I’VE RECEIVED OFFERS to write a cookbook several times, both from Mun-ju’s magazine and from other publishers. I would have enough for a book if I compiled all the recipes I’ve published in women’s magazines and food publications. I refused every time for two reasons: I believed that there was no such thing as a unique recipe, and even Chef hadn’t written a cookbook. If I had a chicken I would be able to make a hundred dishes with it. To highlight only one way to cook a chicken would be ignoring the possibilities. You have to be able to cook a chicken according to your mood and intuition, and the side dishes and the ingredients to be stuffed into the chicken have to change with the seasons. Anyone could write a book about a basic chicken recipe, and that book probably exists anyway. But more importantly, Chef is the one who developed my palate and helped me grow beyond it. It would make me uneasy if I were to write a cookbook before he did—it wouldn’t be ethical. I might have thought differently if I still had my cooking classes. It would have been a way to promote the classes and K as a chef, and at the time I wasn’t thinking of Chef unless I was using his methods for a recipe in a magazine or in class as if I’d come up with them on my own.

Anyway, now I don’t have time to think about a cookbook: It’s more practical and invigorating to think of a different chicken recipe. Chef, on the other hand, is considering that very idea. Before dinner service, he calls me to the office and asks if I could help him write a cookbook. Even someone you think you know well can make you flustered. It’s as if he secretly told me a broken tree branch will come back to life if I blow on it. I don’t believe this and neither does he, but the sad thing is that I consider his proposition for a moment, even as he watches me with pitying eyes. Now I feel more than flustered. I feel deflated. Could it be that all he wants to do is write a book on food? I’m not being creative or open-minded. It’s not a good attitude to have when I’m cooking. I ask, frowning, Why so suddenly?

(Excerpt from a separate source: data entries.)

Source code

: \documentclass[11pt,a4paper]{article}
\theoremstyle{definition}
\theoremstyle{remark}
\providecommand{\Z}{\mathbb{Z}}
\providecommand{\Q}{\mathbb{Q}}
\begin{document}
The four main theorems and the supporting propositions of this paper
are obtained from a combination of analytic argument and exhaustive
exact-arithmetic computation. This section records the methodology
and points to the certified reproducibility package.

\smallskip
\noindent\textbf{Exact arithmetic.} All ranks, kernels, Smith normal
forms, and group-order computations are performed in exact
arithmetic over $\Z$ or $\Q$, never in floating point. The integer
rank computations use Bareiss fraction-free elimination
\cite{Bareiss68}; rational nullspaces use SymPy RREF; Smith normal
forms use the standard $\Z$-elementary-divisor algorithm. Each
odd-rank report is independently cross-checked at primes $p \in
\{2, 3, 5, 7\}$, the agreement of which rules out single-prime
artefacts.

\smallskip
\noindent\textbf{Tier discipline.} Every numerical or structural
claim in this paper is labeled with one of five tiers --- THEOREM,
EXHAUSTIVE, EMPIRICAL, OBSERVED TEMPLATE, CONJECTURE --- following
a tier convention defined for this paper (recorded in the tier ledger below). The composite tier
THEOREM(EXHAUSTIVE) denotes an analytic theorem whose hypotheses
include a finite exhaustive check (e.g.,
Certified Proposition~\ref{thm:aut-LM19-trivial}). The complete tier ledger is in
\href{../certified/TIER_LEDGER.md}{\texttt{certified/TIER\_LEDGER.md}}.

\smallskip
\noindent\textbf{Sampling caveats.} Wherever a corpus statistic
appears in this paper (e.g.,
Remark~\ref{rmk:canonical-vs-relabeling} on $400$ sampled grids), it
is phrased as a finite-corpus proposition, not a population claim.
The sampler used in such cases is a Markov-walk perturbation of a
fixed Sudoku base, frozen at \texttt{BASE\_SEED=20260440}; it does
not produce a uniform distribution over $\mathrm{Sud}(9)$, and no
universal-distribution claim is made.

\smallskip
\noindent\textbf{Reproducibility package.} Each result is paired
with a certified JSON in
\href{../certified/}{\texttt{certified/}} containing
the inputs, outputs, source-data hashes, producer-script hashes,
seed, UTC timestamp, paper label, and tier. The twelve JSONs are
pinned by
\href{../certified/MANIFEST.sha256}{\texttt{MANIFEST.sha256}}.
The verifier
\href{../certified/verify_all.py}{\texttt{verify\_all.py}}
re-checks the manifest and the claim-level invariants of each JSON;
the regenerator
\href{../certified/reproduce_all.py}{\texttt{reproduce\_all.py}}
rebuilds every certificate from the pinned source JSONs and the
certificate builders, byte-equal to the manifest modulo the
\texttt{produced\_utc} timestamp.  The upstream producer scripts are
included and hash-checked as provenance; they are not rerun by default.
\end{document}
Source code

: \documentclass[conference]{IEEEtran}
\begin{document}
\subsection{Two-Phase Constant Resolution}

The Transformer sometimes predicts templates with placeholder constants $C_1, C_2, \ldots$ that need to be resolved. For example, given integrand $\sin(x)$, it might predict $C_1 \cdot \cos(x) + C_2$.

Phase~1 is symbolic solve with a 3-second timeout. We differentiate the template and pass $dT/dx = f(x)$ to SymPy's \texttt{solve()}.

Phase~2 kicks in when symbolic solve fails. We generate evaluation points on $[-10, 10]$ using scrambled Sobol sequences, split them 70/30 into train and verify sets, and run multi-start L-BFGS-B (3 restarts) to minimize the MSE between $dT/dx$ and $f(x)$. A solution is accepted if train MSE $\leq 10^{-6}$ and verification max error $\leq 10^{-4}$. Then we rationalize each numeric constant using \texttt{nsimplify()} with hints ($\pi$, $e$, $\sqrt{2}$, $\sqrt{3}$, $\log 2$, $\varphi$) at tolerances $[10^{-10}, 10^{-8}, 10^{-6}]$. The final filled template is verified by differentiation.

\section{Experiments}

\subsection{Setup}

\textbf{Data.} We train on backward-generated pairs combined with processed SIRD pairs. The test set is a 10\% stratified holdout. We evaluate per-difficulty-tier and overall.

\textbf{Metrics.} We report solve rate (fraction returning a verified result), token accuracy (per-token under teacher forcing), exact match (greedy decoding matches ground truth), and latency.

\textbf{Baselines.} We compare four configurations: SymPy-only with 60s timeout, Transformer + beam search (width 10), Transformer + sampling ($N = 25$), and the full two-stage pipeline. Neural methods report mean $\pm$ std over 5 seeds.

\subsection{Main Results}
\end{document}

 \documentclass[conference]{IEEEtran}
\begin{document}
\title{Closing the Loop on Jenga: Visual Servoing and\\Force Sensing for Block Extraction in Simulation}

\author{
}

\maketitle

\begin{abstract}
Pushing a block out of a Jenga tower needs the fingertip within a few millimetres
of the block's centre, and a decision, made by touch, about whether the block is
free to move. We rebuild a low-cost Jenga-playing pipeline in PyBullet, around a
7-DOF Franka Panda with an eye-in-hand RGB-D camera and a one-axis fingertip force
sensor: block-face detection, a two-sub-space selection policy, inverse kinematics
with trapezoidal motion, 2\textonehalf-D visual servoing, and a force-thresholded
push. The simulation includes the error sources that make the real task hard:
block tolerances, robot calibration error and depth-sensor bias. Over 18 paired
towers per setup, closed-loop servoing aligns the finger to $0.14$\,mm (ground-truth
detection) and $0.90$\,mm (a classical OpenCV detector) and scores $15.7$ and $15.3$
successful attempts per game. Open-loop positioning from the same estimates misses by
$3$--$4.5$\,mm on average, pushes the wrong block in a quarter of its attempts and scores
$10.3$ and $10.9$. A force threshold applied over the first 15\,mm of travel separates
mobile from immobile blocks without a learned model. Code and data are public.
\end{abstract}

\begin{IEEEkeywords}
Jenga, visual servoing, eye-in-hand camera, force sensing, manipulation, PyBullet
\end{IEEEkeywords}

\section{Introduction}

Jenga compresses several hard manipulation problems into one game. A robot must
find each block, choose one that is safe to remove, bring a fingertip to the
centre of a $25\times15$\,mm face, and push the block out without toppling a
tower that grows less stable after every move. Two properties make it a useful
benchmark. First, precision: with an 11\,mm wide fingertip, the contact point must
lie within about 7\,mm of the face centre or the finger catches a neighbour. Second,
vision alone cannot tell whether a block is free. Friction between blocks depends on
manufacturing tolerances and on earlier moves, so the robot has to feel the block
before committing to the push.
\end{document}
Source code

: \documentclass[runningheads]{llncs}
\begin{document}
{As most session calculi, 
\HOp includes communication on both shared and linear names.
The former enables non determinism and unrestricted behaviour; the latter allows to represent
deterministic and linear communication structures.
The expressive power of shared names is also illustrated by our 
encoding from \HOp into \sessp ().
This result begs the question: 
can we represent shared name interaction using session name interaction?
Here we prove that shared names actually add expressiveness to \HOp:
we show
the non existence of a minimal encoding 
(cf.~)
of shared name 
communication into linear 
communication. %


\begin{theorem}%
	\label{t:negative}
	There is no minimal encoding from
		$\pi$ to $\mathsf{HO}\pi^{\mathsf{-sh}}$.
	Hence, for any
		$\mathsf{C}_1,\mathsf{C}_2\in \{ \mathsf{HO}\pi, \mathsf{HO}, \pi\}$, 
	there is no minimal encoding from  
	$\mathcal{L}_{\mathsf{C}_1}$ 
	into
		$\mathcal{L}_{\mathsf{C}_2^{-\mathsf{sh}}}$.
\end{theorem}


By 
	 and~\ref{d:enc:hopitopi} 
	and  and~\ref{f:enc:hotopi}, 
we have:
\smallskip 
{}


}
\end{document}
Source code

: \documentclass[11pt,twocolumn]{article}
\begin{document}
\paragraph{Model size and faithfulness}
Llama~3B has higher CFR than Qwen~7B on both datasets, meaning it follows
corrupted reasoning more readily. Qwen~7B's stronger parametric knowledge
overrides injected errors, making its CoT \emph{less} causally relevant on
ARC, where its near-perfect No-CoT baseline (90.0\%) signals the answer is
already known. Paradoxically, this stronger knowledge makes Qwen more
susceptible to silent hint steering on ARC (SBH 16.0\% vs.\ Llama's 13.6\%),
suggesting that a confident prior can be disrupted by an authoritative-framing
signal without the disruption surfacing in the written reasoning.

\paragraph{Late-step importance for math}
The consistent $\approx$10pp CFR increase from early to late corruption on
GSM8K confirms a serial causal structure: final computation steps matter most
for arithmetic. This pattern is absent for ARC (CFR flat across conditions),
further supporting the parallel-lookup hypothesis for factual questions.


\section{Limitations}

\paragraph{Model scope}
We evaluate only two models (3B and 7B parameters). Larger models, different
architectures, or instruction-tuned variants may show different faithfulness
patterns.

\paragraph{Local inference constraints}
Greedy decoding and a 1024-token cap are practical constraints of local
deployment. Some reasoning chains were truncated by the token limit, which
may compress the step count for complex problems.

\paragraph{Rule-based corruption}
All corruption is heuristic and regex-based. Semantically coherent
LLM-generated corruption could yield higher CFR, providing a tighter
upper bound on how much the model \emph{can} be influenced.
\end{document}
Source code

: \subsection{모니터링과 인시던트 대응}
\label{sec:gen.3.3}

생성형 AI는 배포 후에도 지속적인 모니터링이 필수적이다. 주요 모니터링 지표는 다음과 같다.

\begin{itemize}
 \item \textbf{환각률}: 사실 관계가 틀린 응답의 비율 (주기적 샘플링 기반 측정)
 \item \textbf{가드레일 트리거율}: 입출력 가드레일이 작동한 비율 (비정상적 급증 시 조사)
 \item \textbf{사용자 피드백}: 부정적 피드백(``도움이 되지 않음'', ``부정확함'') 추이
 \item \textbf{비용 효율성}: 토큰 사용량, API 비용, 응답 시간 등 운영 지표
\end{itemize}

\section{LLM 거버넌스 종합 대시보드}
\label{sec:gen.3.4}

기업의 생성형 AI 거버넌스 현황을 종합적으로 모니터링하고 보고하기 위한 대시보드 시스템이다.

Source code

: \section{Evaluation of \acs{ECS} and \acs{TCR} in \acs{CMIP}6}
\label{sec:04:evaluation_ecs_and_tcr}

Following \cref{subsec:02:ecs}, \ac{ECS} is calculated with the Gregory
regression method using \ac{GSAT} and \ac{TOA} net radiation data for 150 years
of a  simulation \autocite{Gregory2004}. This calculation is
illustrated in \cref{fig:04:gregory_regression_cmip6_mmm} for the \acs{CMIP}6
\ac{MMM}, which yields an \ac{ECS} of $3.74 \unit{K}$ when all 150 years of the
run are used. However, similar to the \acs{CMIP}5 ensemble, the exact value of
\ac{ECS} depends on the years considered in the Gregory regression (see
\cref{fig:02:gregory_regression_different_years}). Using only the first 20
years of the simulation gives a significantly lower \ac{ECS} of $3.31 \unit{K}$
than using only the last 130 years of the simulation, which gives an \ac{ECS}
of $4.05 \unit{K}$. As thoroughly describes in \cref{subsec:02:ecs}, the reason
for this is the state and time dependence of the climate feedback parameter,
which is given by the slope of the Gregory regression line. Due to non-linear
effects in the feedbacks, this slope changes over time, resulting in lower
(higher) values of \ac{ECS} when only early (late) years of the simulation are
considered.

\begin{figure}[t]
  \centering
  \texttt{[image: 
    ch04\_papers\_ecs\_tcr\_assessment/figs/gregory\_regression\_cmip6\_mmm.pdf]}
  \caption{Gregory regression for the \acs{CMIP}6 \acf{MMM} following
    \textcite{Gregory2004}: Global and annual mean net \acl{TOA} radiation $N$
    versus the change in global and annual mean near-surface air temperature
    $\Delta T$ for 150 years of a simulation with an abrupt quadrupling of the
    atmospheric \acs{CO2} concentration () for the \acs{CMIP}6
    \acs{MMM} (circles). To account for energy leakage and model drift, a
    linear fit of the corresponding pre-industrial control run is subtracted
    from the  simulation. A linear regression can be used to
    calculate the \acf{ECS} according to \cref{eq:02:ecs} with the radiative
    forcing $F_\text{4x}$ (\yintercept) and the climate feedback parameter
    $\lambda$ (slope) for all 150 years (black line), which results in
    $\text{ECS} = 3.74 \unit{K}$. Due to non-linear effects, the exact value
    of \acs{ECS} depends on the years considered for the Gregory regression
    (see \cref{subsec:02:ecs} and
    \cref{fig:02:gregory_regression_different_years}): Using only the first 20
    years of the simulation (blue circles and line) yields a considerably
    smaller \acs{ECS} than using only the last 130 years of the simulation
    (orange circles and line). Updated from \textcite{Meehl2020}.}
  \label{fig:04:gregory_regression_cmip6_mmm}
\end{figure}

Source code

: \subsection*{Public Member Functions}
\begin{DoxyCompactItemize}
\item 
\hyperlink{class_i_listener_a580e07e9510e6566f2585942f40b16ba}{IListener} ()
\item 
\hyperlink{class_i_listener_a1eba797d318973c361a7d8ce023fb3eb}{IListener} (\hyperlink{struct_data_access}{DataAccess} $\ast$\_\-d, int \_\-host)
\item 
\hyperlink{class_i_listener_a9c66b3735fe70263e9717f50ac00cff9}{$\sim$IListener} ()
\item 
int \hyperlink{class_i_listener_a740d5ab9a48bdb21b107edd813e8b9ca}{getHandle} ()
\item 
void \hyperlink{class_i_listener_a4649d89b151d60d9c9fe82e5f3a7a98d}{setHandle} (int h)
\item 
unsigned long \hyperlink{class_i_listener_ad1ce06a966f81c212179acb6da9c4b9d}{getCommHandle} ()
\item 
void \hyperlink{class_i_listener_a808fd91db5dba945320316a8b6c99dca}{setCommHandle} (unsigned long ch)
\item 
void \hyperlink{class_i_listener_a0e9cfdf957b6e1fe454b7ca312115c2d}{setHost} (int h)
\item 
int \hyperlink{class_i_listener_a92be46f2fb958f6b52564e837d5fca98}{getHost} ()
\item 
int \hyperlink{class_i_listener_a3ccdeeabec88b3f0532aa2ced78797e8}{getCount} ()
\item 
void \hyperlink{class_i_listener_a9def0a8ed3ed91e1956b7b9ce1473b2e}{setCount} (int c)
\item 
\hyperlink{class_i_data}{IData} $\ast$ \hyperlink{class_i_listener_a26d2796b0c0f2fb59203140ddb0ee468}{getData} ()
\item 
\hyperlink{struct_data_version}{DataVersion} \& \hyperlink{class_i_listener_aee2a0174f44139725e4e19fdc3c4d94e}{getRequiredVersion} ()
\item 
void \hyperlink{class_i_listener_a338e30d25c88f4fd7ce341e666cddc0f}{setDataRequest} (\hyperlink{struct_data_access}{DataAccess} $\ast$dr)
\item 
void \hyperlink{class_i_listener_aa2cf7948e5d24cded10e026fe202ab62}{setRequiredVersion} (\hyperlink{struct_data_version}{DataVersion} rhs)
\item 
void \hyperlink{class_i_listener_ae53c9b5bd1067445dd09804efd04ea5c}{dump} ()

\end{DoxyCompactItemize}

Years ago, Chef told me that Apicius is always mentioned in books about the origins of cooking. He was a first-century Roman chef who wrote the oldest surviving cookbook, On the Subject of Cooking, and was the first cook to really incorporate eggs in dishes. At the time, Romans were fighting ennui. Epicureanism was in vogue, and the eater and the cook desired to break boundaries by creating dishes with pig’s nipples and genitalia or stuffed winter rats. Cooks had to satisfy the finicky tastes of their patrons, patrons who were ready to eat anything different. Apicius worked to create an ingenious dish that had never existed before. Finally, after completing his book, he killed himself. He exhausted everything he had, just like an artist. Afterward, other cooks named Apicius appeared and similar cookbooks were published. I still remember vowing, as I chopped leeks in skills class, that I wouldn’t be one of the later Apiciuses. People change. Everything changes. There’s nothing remarkable about Chef changing. We’ve never spoken about it but we’ve been supportive and nonjudgmental of each other. But I don’t want to do this. Anyone else can do it; it doesn’t have to be me.